Professional Women Are Working More, But Still Do Most Housework

Women’s history month is almost over, but there is still time to celebrate the journey professional women have made and to mark the region, even though we as a society can do better. Women have made great progress in terms of knowledge and equality, especially in terms of work.

  • Over the past 20 years, women have outperformed men and advanced in higher education.
  • 49 percent of working women in the United States, including 42 percent of working mothers, say they are the primary breadwinners in their families.

Of course, women have not achieved real equality at work. Really based on 2018. According to the McKinsey report, the genre has been developing calmly in recent years. There are wage differentials, gender discrimination, and sexual harassment. But we are certainly in a better position than 50 years ago.

Although women are better educated and better at work than ever before, they continue to shoulder most of the household and family responsibilities. And it’s not just a matter of work and childcare. Women are also much more concerned about being sick than their older parents. While working mothers may spend more time on homework and childcare than fathers, they may not want access to employment policies such as paid family and sick leave, paid sick leave, flexible jobs, and accessible child care.
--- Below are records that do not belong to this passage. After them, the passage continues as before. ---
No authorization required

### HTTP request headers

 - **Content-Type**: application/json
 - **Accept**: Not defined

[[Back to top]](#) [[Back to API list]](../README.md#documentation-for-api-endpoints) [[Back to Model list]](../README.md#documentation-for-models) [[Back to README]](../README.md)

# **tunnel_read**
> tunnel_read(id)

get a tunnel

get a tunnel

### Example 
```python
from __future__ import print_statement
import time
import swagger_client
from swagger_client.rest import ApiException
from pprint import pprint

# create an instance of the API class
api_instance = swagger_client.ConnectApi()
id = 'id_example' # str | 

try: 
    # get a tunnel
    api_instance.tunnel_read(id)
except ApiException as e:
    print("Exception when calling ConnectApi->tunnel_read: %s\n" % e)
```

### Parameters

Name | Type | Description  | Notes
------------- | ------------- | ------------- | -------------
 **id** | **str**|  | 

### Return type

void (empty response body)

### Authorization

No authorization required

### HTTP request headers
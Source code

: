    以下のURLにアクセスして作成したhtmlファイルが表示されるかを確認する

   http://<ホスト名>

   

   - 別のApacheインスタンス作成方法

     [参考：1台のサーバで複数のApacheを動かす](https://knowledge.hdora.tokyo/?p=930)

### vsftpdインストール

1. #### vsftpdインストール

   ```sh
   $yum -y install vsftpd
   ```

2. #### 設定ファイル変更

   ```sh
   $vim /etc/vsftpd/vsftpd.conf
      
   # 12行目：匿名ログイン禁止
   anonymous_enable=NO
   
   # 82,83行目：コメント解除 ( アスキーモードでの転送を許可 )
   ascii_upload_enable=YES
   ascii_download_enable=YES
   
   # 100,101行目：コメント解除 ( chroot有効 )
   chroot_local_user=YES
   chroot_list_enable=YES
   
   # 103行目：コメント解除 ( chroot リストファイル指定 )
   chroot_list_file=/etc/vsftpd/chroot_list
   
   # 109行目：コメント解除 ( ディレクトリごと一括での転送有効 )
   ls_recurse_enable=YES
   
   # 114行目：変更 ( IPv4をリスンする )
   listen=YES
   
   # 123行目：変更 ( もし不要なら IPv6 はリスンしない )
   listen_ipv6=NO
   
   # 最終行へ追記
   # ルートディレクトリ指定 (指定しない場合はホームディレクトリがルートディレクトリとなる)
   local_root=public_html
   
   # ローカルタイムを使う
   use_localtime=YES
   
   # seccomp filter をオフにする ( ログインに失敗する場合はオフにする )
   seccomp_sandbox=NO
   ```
How is it not enough for women?

  • 54 percent. Women who have become parents against 42%. The man. In addition, women who have babies rest ten times more than men. In the absence of national wage laws, this often means that women receive less or no wages for pensions. This can have long-term financial implications due to the lack of income and benefits, delay in advertising, and inability to raise funds for your retirement and retirement.
  • According to parents, women prefer to switch to work more easily and work more at home, which can lead to lower incomes. Twenty percent of professional women say they pay less for the same work that was done to care for children before the holidays.
  • Women leave parental care in the family more often than men, leave them completely unemployed, reduce their income and save on basic needs. Like pensions.
  • According to the Merrill Lynch report, a retired woman will earn $ 1,055,000 less than her working husband given the different stages of life and regular retirement.
  • In addition to their poor financial and operational success, women are also less stressed and have less time to look after themselves.


To add a personal story to this research, I spoke to an entrepreneur who has had to combine work and family throughout his career. This job required him to travel often and work hard. There she was lucky to have a partner who took care of most of the baby’s care, but she still felt like she was losing her daughter’s life. To spend more time with her daughter, She has decided to leave the television industry to travel less. Asked if this decision affected her financial situation, She replied, “God, yes. Maybe I can retire at 40.” She feels the industry has abandoned him, which means her career will start over. However, he was able to regain his success and eventually got down to business. She has made a commitment over the years to prioritize her financial health. She now works with financial advisor Merrill Lynch and feels confident in her finances.


For many professional women, it’s still pretty bad, especially for low-income women. But all is not lost. There are some things you and others can do to correct the imbalance at home, at work, and in politics.


Call your partner on board:


Women are taught (both openly and secretly) to take on family responsibilities, even if they do so at their own expense. The change shouldn’t be solely on the shoulders of women. Women and men must defend themselves from traditional gender roles. If you are a woman with a man, discuss with her how this imbalance affects you. She starts by reducing the housework even more. It won’t happen overnight, but she talks every day and you interact with your partner. Men: She learns how to lose weight and why it matters, so she starts working at home and at work.


Affordable Advocate for Child Care and Family Leave:


The United States is the only developed country without a national paid maternity leave policy, let alone parenting. Furthermore, the cost of childcare is unrealistic for many mothers who work with young children. It encourages its elected representatives to propose and support laws that lead to paid family leave and affordable care. Additionally, organizations such as the National Partnership for professional women and Families support the implementation of these laws. These laws will support and encourage families.


Working for change in the workplace:

Many companies have good intentions but have not made any special changes to protect women in the workplace. When making business decisions, act in accordance with your values ​​and support their implementation. Respect equality as a business priority, as it should. Even if you don’t decide, ask the employer to make changes. Point out how important this topic is to you and to other women around the world.